I've been thinking about a few things recently. Okay, so I'm always thinking of some things, but these are a bit more profound. Thoughtful thinkings, most of which did not come from my own pondering but from someone else's or from circumstances I've found myself in recently.

One is that I have heard many messages on the coming judgment recently. The Day of the Lord. Back in the day when I was going through trying times of doubting my salvation, these sermons would have terrified me but now, although they still bring thoughts of terror, for those I know that don't know God, they have also brought much comfort and peace and joy as I look at what Jesus has done for me and in me. It has also made the fact that the day in which I will stand before God all the more real to me. It is coming. The day where I will be face to face with Him. This was driven home even more in another situation. My friend's mom has cancer, and she has been told that she will most likely die within six months. I don't know why, but for some reason, like never before, I was struck by the thought of what it would be like to know for sure that you were about to see God. I think it's a joyful and a bit scary thought at the same time. Emily and I were talking about how we don't come close to understanding God's holiness, and if we were to see Him now, we would understand to a far greater depth, our own sinfulness, as Isaiah did in Isaiah 6. But we have the amazing comfort of knowing that because of Christ, we'll be seen as righteous! That is so amazing!

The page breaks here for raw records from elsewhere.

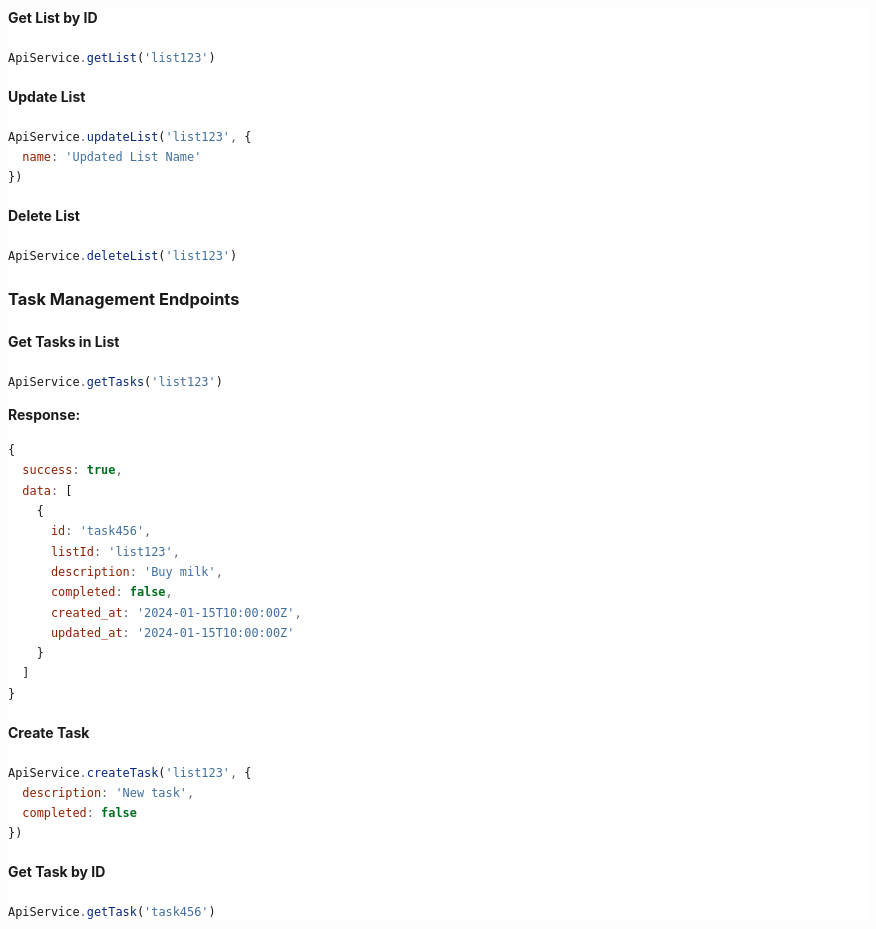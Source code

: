 #### Get List by ID
```javascript
ApiService.getList('list123')
```

#### Update List
```javascript
ApiService.updateList('list123', {
  name: 'Updated List Name'
})
```

#### Delete List
```javascript
ApiService.deleteList('list123')
```

### Task Management Endpoints

#### Get Tasks in List
```javascript
ApiService.getTasks('list123')
```

**Response:**
```javascript
{
  success: true,
  data: [
    {
      id: 'task456',
      listId: 'list123',
      description: 'Buy milk',
      completed: false,
      created_at: '2024-01-15T10:00:00Z',
      updated_at: '2024-01-15T10:00:00Z'
    }
  ]
}
```

#### Create Task
```javascript
ApiService.createTask('list123', {
  description: 'New task',
  completed: false
})
```

#### Get Task by ID
```javascript
ApiService.getTask('task456')
```
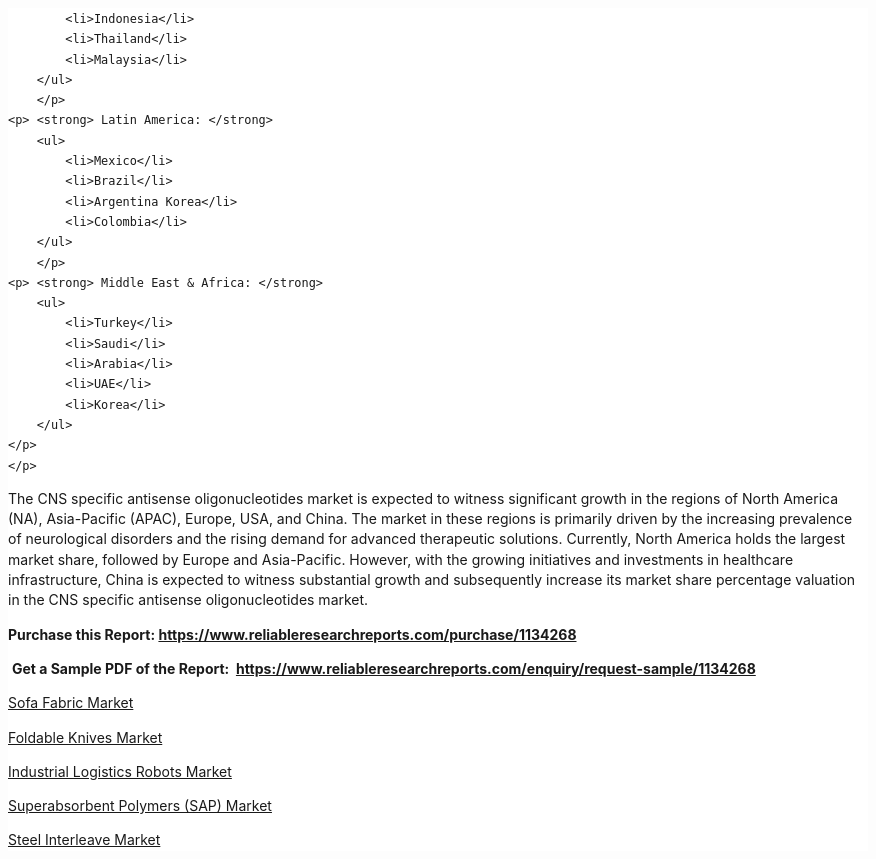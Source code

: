            <li>Indonesia</li>
            <li>Thailand</li>
            <li>Malaysia</li>
        </ul>
        </p> 
    <p> <strong> Latin America: </strong>
        <ul>
            <li>Mexico</li>
            <li>Brazil</li>
            <li>Argentina Korea</li>
            <li>Colombia</li>
        </ul>
        </p> 
    <p> <strong> Middle East & Africa: </strong>
        <ul>
            <li>Turkey</li>
            <li>Saudi</li>
            <li>Arabia</li>
            <li>UAE</li>
            <li>Korea</li>
        </ul>
    </p>
    </p>
<p><p>The CNS specific antisense oligonucleotides market is expected to witness significant growth in the regions of North America (NA), Asia-Pacific (APAC), Europe, USA, and China. The market in these regions is primarily driven by the increasing prevalence of neurological disorders and the rising demand for advanced therapeutic solutions. Currently, North America holds the largest market share, followed by Europe and Asia-Pacific. However, with the growing initiatives and investments in healthcare infrastructure, China is expected to witness substantial growth and subsequently increase its market share percentage valuation in the CNS specific antisense oligonucleotides market.</p></p>
<p><strong>Purchase this Report: <a href="https://www.reliableresearchreports.com/purchase/1134268">https://www.reliableresearchreports.com/purchase/1134268</a></strong></p>
<p>&nbsp;<strong>Get a Sample PDF of the Report:&nbsp;&nbsp;<a href="https://www.reliableresearchreports.com/enquiry/request-sample/1134268">https://www.reliableresearchreports.com/enquiry/request-sample/1134268</a></strong></p>
<p><strong></strong></p>
<p><p><a href="https://www.linkedin.com/pulse/sofa-fabric-market-research-report-provides-thorough-industry/">Sofa Fabric Market</a></p><p><a href="https://www.linkedin.com/pulse/foldable-knives-market-share-amp-new-trends-analysis-report/">Foldable Knives Market</a></p><p><a href="https://medium.com/@ishankishanrp23/industrial-logistics-robots-market-insights-into-market-cagr-market-trends-and-growth-strategies-25ed9ae0af93">Industrial Logistics Robots Market</a></p><p><a href="https://medium.com/@subhamgillrp23/superabsorbent-polymers-sap-market-trends-and-market-analysis-forecasted-for-period-2023-2030-b8a88131c9ef">Superabsorbent Polymers (SAP) Market</a></p><p><a href="https://www.linkedin.com/pulse/steel-interleave-market-research-report-unlocks/">Steel Interleave Market</a></p></p>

So that's one thing I've been thinking about. It leads to many other thoughts but I'll stop there on that one. A similar one is the following. Yesterday I went to a funeral. (That's three now within the last few months. I realized I've been to more funerals than weddings recently.) A few of you readers (oh wait, there are only a few of you anyway) may have known Jim Richardson. He was a part of Gracelife at Grace Community Church and he worked at The Master's College. His is the funeral that I went to yesterday. As everyone said that was there, Jim was a faithful, friendly, godly man. His wife said that God was faithful to give her just the right man necessary to help grow her in her love for God. It wasn't too long ago that I saw Jim's face, and to think that now he is gazing into his Savior's face is so mind-blowing to me!

Yeah, so all in all, these things together have made me think more and long more for heaven and being with God.

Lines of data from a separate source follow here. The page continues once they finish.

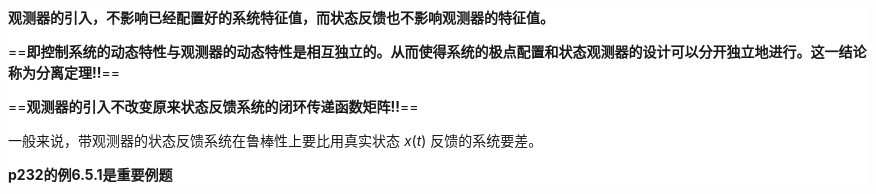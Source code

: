**观测器的引入，不影响已经配置好的系统特征值，而状态反馈也不影响观测器的特征值。**

==**即控制系统的动态特性与观测器的动态特性是相互独立的。从而使得系统的极点配置和状态观测器的设计可以分开独立地进行。这一结论称为分离定理‼️**==

==**观测器的引入不改变原来状态反馈系统的闭环传递函数矩阵‼️**==

一般来说，带观测器的状态反馈系统在鲁棒性上要比用真实状态 $x(t)$ 反馈的系统要差。

**p232的例6.5.1是重要例题**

The other thing that I have been thinking about is something that Jeremy told me the other day. He was quoting what Rick Holland said on Sunday, that we need to start looking at people as souls with bodies rather than bodies with souls. Or something to that effect. Man! How often I am guilty of this, and how often I fall into thinking that our bodies or outside is what is most important. And it may be the case to a lot of people. Well, to most. Because God tells us that man looks at the outside but God looks at the heart. I spend so much time caring for the outside. When really, what is the significance? Our outside only reveals so much of the inside. Maybe on whether we're worshipping food or money or our own pride and self. But really, a love for the Lord, a love for others, and other spiritual qualities, down to the more mundane such as a sense of humor or fun loving spirit have nothing to do with what a person looks like. Anyway, I'm rambling now, but it's been good to think about.

1 comment:

Ebeth said...

Fine rambles. Significant thoughts.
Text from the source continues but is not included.